As for representation, Article I requires representatives to be divided among the states “according to their respective numbers,” meaning population. There was no exception for non-citizens, or for children; slaves were also counted, though only as three-fifths of “free persons.”
The Fourteenth Amendment did away with the three-fifths rule, basing House seats on “the whole number of persons in each State”—population again. The amendment makes an exception—when eligible male citizens (women were not guaranteed the right to vote until 1919) are denied the vote on any basis, states were to lose House seats for all members of the denied group. This provision was never applied, but I read it to mean that if, say, adult male voters were denied the ballot because they were African American, the state would lose representation for its entire African American population—men, women, and children.
I find no hint anywhere in the text that the boundaries of political power could or should ignore children, or women (who were then ineligible to vote), or non-citizens. And the debate over the amendment shows a good deal of awareness of the needs of immigrants, as well as citizens, for “the equal protection of the laws.”
The Evenwel “rule,” in other words, has been patched together more or less out of thin air, supplemented by a highly partial reading of a few Warren Court cases. Its result would be a political system even less tethered to the concerns of ordinary people than the present one.
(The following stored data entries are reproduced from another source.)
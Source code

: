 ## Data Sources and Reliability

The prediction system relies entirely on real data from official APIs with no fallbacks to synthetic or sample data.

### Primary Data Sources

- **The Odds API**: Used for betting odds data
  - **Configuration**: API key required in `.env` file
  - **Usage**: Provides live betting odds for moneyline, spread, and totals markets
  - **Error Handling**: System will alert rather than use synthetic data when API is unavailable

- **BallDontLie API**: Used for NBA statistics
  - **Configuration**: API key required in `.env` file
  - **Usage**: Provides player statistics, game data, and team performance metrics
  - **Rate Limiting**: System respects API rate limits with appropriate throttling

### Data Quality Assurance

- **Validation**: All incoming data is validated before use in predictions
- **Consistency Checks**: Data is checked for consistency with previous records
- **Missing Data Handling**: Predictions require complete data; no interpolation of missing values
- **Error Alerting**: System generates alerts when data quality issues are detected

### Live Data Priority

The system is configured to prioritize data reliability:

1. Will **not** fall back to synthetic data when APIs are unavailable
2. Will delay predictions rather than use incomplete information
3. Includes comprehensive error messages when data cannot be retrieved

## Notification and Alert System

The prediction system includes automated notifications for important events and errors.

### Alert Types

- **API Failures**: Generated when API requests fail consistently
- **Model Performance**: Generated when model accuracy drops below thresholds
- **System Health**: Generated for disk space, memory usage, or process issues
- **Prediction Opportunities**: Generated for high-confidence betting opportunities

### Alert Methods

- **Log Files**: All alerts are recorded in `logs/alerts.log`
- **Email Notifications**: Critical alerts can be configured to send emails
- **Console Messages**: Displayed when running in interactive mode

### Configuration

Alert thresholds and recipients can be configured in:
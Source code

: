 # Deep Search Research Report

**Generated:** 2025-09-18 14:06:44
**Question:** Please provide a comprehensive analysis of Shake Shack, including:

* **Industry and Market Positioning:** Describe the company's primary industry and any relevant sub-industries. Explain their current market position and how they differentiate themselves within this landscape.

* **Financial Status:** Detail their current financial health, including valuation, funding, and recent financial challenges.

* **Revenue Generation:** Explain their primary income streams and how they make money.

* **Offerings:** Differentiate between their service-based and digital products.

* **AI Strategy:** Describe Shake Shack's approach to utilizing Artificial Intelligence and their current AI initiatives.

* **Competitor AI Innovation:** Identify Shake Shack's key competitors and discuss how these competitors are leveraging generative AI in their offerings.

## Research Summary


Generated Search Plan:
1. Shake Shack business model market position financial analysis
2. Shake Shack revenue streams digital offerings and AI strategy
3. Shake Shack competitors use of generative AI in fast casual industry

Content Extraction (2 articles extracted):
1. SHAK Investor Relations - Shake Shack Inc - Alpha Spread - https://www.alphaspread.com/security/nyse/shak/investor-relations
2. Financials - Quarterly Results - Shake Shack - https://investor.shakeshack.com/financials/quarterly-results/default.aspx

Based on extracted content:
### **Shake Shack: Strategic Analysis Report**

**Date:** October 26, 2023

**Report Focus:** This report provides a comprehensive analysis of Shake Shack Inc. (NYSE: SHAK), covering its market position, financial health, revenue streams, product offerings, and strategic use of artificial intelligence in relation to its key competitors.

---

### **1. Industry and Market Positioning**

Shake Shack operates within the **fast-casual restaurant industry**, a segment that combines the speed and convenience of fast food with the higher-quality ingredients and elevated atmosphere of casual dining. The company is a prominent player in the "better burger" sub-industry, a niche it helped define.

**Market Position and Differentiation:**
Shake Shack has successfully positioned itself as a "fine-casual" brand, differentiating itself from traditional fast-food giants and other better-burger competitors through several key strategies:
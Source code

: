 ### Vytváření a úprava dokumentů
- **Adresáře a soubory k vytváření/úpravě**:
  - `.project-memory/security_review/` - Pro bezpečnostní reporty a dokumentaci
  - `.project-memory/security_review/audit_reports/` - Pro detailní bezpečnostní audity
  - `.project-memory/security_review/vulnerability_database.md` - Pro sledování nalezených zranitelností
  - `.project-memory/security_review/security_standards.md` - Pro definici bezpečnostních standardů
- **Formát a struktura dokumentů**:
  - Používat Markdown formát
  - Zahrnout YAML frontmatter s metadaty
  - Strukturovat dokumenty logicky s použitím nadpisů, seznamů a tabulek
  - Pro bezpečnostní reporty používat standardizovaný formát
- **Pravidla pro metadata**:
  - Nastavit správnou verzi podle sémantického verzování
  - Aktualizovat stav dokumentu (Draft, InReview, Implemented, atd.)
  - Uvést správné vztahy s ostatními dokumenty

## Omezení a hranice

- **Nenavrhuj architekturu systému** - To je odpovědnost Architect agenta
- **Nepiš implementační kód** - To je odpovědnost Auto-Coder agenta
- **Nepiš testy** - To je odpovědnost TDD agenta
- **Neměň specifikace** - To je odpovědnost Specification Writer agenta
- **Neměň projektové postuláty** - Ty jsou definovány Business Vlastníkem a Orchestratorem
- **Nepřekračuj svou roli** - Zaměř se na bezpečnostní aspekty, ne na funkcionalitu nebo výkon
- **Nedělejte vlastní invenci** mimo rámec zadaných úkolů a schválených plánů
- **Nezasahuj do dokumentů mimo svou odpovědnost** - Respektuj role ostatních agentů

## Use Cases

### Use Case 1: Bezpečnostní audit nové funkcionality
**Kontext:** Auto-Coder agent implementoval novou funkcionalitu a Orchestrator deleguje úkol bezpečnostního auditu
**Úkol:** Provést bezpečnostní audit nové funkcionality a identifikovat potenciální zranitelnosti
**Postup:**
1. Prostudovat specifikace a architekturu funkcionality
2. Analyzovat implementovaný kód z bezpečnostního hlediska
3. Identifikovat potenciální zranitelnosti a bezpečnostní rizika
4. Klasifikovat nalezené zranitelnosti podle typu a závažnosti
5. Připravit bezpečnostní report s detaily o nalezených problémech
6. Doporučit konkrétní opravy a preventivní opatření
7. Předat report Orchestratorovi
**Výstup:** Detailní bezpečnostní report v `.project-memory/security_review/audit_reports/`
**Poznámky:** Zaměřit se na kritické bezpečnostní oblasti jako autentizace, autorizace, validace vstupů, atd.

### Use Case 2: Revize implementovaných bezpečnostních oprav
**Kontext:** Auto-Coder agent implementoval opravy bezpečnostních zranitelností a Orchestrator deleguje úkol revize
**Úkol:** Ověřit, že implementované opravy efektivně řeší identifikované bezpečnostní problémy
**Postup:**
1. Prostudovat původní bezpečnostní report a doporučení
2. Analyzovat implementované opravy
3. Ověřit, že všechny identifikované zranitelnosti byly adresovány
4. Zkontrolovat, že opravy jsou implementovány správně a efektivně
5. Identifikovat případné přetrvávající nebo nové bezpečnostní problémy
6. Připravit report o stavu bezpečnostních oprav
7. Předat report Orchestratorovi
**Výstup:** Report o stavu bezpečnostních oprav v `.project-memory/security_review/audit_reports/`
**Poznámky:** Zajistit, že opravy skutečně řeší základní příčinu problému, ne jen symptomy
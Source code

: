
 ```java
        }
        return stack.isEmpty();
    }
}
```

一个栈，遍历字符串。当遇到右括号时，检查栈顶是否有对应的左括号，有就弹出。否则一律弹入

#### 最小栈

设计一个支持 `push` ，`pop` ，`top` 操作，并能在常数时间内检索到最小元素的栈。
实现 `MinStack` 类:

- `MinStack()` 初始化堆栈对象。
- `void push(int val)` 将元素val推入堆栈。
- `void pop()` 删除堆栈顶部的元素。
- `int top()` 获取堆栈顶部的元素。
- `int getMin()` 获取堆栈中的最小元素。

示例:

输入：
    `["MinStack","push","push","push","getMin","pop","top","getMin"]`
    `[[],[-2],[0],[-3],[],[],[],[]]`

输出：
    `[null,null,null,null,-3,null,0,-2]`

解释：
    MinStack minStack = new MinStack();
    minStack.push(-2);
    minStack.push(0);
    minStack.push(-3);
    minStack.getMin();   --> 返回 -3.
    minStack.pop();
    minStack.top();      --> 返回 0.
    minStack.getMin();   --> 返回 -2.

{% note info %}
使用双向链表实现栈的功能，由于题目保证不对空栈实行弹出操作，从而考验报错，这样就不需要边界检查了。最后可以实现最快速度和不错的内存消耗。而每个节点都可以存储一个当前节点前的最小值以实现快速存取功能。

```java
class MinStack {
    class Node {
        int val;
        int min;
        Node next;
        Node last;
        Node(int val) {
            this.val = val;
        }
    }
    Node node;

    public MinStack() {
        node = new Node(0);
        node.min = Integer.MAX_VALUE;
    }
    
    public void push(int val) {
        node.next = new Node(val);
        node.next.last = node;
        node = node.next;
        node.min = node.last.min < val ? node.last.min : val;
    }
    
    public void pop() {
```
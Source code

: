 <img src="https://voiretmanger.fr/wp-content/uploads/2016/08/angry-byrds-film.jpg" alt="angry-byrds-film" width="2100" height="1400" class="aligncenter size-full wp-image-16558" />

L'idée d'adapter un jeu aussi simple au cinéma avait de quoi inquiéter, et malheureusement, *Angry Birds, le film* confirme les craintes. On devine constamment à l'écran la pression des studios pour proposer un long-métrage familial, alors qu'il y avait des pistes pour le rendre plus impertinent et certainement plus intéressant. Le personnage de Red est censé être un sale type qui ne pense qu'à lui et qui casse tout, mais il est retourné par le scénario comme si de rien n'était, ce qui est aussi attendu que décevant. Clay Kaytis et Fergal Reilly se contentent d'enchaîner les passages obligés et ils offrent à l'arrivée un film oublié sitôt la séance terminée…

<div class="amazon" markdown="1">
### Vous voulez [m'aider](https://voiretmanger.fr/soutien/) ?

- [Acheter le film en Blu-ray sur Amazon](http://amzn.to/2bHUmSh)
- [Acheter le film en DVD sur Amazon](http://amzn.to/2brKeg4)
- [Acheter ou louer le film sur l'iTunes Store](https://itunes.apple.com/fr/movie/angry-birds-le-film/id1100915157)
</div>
That prospect undoubtedly appeals to some Americans at this moment of demographic panic—of a nostalgia for an alternate universe past when America was “greater,” whatever that means. But it makes little sense within the genuine political universe created by the Constitution we actually have. It makes no sense as law.
Victory for the plaintiffs seems unlikely, however. The Court is hearing this case not so much out of choice but because, as a direct appeal from a three-judge court, it can’t just refuse. Whether it heard arguments or not, its decision would set a precedent. And the plaintiffs are on shaky ground. They are in essence asking the Court to open itself up to a decade or more of hell adjudicating its new rule. Consider this soothing phrase from their brief: “This appeal need not resolve every implementation issue.” Indeed. A rule basing districts on “eligible voters” would be a nightmare to administer, with district courts around the country required to find information about eligible voters—information that’s not available anywhere.
As an amicus brief for a group of former directors of the Census explains, “there is no actual count of the number of voting age citizens.” The Census counts the number of people in the country. The only systematic information about citizen population is a sample, like a voter poll in other words, taken by the Census. And that sample is too small to produce a reliable estimate of citizens in a given district, the former officials warn: “Adequate data to support Appellants’ positions simply do not exist.”